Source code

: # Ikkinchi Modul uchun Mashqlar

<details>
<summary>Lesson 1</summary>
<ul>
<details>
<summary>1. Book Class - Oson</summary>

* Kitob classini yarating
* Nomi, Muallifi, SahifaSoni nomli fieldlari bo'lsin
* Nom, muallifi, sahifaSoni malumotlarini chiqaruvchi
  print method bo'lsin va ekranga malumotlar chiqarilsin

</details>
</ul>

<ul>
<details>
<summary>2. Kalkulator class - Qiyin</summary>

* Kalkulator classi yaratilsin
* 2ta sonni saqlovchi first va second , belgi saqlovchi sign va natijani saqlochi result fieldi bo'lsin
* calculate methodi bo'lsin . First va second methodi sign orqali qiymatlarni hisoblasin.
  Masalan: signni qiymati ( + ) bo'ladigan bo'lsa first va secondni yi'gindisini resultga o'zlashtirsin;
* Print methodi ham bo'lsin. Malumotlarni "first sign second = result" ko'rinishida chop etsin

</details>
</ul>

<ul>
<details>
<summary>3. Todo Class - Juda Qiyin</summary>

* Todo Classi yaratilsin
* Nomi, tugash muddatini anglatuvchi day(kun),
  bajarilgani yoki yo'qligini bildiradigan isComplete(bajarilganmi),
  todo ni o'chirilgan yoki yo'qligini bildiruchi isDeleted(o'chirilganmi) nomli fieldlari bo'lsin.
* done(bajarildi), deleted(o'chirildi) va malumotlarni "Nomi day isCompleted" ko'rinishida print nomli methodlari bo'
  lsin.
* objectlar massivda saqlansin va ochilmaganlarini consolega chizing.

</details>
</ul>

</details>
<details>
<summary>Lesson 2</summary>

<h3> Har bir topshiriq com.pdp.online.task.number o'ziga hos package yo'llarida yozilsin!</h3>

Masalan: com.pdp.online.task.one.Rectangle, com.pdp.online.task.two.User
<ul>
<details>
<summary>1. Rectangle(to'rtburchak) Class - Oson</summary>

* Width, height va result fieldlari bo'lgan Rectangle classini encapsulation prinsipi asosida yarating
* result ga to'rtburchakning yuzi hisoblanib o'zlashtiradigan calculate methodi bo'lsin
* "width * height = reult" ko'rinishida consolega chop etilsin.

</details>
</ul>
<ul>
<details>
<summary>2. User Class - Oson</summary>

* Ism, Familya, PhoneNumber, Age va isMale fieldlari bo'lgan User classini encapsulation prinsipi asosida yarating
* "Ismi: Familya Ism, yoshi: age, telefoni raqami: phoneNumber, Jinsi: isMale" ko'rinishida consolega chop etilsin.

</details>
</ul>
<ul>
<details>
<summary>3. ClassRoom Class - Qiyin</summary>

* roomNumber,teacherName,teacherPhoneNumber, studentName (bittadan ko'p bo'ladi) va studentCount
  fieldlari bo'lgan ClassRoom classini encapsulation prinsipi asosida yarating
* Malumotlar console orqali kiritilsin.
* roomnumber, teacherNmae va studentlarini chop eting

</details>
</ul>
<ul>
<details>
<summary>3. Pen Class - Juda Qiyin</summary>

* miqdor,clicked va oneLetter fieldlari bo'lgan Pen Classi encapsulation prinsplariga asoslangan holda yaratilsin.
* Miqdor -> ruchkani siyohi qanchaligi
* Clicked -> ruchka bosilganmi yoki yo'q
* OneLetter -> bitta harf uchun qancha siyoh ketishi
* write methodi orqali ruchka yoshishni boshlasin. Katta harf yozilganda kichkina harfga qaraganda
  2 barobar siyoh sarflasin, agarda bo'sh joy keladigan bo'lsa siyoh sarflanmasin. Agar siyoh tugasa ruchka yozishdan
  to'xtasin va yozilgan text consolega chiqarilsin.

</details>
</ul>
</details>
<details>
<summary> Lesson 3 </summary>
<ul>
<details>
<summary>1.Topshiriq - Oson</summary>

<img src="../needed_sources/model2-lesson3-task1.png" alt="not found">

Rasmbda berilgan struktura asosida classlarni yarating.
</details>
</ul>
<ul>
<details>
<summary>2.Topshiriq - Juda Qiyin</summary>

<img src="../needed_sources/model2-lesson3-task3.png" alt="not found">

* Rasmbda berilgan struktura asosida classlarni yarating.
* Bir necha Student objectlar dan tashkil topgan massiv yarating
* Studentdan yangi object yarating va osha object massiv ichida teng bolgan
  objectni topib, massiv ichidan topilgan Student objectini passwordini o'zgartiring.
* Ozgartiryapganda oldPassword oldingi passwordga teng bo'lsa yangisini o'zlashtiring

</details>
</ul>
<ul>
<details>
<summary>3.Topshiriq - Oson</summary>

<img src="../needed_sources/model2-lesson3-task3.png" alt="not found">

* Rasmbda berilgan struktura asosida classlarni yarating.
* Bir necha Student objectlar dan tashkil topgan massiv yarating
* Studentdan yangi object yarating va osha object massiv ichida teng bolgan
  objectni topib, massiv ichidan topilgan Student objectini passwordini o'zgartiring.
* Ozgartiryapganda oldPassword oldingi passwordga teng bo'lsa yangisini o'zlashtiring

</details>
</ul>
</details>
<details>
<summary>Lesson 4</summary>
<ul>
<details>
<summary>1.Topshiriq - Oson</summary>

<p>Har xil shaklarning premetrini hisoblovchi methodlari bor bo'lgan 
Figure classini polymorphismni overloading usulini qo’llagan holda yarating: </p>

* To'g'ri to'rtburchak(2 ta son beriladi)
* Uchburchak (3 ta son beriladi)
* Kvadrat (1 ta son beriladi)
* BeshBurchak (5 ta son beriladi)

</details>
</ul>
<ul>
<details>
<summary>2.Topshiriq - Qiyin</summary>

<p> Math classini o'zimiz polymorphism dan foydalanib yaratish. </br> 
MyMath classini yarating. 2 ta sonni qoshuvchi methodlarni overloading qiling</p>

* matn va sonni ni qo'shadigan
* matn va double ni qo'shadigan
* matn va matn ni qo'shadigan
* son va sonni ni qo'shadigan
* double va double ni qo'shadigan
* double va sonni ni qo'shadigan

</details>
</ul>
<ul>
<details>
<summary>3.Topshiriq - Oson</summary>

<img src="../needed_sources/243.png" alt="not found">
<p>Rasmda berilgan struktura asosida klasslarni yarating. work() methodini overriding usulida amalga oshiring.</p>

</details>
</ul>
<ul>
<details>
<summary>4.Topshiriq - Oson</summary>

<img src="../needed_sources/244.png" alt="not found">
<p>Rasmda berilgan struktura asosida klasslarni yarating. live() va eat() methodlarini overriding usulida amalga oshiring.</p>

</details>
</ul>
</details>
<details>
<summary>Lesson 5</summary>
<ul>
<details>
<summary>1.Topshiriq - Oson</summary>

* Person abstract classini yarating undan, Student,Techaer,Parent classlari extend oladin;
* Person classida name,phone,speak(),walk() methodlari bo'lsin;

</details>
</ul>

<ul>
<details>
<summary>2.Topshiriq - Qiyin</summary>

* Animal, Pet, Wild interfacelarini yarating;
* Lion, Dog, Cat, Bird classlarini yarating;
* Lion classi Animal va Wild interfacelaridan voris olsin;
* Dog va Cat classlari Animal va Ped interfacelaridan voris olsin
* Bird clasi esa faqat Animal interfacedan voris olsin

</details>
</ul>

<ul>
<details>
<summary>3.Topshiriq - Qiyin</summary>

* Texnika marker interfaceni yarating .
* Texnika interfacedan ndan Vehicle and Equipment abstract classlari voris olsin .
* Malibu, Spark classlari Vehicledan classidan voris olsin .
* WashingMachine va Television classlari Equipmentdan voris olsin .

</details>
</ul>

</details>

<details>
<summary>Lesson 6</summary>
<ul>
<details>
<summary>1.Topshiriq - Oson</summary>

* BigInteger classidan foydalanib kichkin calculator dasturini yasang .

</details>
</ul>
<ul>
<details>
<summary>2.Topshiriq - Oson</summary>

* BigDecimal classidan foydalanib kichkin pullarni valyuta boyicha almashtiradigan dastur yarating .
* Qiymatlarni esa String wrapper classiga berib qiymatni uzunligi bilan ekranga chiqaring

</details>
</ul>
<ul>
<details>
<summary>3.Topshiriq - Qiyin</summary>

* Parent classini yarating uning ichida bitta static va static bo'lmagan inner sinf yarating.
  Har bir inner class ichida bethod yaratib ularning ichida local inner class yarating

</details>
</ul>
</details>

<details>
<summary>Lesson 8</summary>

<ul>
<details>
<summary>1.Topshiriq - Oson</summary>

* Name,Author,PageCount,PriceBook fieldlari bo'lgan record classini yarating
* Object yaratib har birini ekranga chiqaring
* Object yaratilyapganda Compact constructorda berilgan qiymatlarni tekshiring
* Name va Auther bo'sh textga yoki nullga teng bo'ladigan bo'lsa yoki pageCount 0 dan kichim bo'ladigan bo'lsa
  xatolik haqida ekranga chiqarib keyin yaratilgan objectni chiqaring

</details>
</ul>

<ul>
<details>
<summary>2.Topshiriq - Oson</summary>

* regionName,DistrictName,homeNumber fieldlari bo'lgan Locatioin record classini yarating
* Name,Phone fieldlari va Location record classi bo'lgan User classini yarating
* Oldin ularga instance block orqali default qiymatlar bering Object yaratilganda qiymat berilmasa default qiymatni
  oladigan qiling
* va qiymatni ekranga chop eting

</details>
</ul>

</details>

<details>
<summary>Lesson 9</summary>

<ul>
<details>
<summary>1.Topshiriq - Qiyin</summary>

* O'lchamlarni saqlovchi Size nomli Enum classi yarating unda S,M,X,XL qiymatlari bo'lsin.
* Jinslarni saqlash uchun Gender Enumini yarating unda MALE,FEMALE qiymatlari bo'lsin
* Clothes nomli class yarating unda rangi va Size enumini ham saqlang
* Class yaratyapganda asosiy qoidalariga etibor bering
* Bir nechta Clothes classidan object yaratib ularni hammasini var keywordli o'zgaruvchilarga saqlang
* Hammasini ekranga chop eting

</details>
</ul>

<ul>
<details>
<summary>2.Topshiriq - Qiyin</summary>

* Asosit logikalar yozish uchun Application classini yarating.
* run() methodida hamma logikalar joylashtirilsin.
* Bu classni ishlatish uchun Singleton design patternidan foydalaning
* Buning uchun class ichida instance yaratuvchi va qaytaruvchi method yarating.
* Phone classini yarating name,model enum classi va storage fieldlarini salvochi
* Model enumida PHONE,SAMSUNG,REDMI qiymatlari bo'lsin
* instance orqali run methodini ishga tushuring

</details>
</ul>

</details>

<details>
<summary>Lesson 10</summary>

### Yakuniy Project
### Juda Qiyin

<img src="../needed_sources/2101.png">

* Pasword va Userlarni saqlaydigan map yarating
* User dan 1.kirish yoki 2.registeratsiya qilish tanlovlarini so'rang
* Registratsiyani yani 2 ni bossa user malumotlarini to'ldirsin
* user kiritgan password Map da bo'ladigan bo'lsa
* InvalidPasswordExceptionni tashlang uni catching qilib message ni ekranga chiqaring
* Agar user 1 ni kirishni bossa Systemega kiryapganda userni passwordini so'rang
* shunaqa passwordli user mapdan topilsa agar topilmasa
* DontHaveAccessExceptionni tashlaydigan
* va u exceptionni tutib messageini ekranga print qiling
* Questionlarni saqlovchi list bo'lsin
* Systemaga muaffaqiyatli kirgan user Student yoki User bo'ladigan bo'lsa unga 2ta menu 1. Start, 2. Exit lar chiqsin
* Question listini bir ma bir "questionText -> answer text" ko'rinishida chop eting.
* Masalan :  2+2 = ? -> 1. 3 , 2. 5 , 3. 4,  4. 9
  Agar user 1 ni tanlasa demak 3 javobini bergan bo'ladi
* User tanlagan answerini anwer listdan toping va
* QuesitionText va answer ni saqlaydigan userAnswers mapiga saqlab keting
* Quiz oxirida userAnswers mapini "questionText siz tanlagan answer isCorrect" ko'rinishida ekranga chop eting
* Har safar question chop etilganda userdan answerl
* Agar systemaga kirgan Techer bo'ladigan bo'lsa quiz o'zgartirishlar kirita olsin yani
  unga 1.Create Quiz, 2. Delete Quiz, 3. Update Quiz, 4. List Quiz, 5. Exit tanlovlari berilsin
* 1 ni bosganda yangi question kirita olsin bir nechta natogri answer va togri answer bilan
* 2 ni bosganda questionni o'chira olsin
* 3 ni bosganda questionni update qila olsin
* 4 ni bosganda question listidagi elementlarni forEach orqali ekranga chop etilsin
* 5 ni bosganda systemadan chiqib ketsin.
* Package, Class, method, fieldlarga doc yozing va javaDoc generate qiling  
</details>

◇ ◇ ◇ ◇ ◇ ◇ ◇

* _What to produce_
Restate, word for word and with nothing added, the lines from the beginning of the records above through the line that contains "sahifaSoni malumotlarini chiqaruvchi".

* _Response area_
Source code

: # Ikkinchi Modul uchun Mashqlar

<details>
<summary>Lesson 1</summary>
<ul>
<details>
<summary>1. Book Class - Oson</summary>

* Kitob classini yarating
* Nomi, Muallifi, SahifaSoni nomli fieldlari bo'lsin
* Nom, muallifi, sahifaSoni malumotlarini chiqaruvchi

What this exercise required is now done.